To treat another patient, a 5-year-old girl with a duplicated kidney whose ureter emptied to her vagina, Dr. Casale and his team were able to reattach the ureter through three 5-mm incisions, making the child continent; she went home the same day.
Because the robotic approach is done through three small (5–8 mm) incisions instead of the single larger one typical of open surgery, patients develop fewer abdominal scars. Dr. Casale’s research has shown that incisions 1.5 cm or larger grow proportionately with the child, while incisions under 1.5 cm contract by 30 percent to 50 percent within two years.
In addition, the recovery period following robotic surgery is much shorter: Most kids go home within a 24-hour timeframe, compared with a week or so with open surgery. With bladder surgery, patients also have fewer bladder spasms after robotic surgery than open surgery. “They really return to their normal activities quite early,” says Dr. Casale.
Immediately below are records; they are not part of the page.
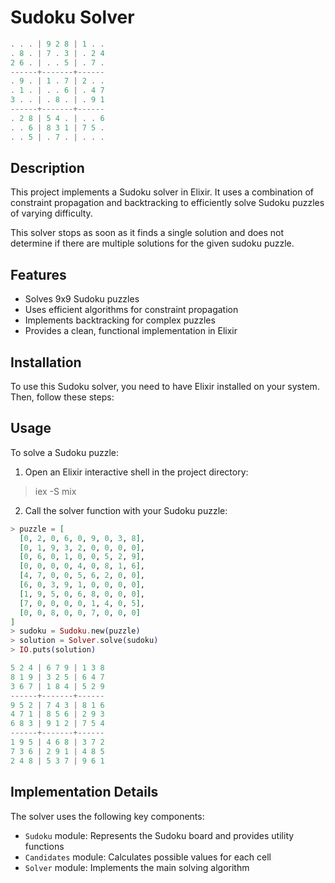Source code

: # Sudoku Solver
```javascript
. . . | 9 2 8 | 1 . .
. 8 . | 7 . 3 | . 2 4
2 6 . | . . 5 | . 7 .
------+-------+------
. 9 . | 1 . 7 | 2 . .
. 1 . | . . 6 | . 4 7
3 . . | . 8 . | . 9 1
------+-------+------
. 2 8 | 5 4 . | . . 6
. . 6 | 8 3 1 | 7 5 .
. . 5 | . 7 . | . . .
```

## Description
This project implements a Sudoku solver in Elixir. It uses a combination of constraint propagation and backtracking to efficiently solve Sudoku puzzles of varying difficulty.

This solver stops as soon as it finds a single solution and does not determine if there are multiple solutions for the given sudoku puzzle.

## Features
- Solves 9x9 Sudoku puzzles
- Uses efficient algorithms for constraint propagation
- Implements backtracking for complex puzzles
- Provides a clean, functional implementation in Elixir

## Installation
To use this Sudoku solver, you need to have Elixir installed on your system. Then, follow these steps:

## Usage
To solve a Sudoku puzzle:

1. Open an Elixir interactive shell in the project directory:
> iex -S mix

2. Call the solver function with your Sudoku puzzle:
```elixir
> puzzle = [
  [0, 2, 0, 6, 0, 9, 0, 3, 8],
  [0, 1, 9, 3, 2, 0, 0, 0, 0],
  [0, 6, 0, 1, 0, 0, 5, 2, 9],
  [0, 0, 0, 0, 4, 0, 8, 1, 6],
  [4, 7, 0, 0, 5, 6, 2, 0, 0],
  [6, 0, 3, 9, 1, 0, 0, 0, 0],
  [1, 9, 5, 0, 6, 8, 0, 0, 0],
  [7, 0, 0, 0, 0, 1, 4, 0, 5],
  [0, 0, 8, 0, 0, 7, 0, 0, 0]
]
> sudoku = Sudoku.new(puzzle)
> solution = Solver.solve(sudoku)
> IO.puts(solution)
```

```javascript
5 2 4 | 6 7 9 | 1 3 8
8 1 9 | 3 2 5 | 6 4 7
3 6 7 | 1 8 4 | 5 2 9
------+-------+------
9 5 2 | 7 4 3 | 8 1 6
4 7 1 | 8 5 6 | 2 9 3
6 8 3 | 9 1 2 | 7 5 4
------+-------+------
1 9 5 | 4 6 8 | 3 7 2
7 3 6 | 2 9 1 | 4 8 5
2 4 8 | 5 3 7 | 9 6 1
```

## Implementation Details
The solver uses the following key components:

- `Sudoku` module: Represents the Sudoku board and provides utility functions
- `Candidates` module: Calculates possible values for each cell
- `Solver` module: Implements the main solving algorithm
Comparing open, laparoscopic, and robotic approaches, Dr. Casale details the advantages of the latter. The surgeon has as many degrees of freedom as during open surgery, but a digital magnification up to 12 times normal, compared with 3.5 times normal with open surgery, during which surgeons view the field through surgical loupes.
Robotic surgery is ergonomically different from open and laparoscopic surgery, Dr. Casale says. “You’re sitting down, you’re relaxed and comfortable, and you have degrees of freedom in arm and hand movement equivalent to open surgery. You get all the benefits of minimally invasive surgery, but with the ergonomic comfort that you don’t get in either of the other types of surgery.” Robotic surgery doesn’t entail the fatigue typically associated with laparoscopic and open surgery, which translates to better outcomes, in his opinion. With the option of a robotic surgical approach, patients, their families, and surgeons, too, have more choices and greater benefits, he says.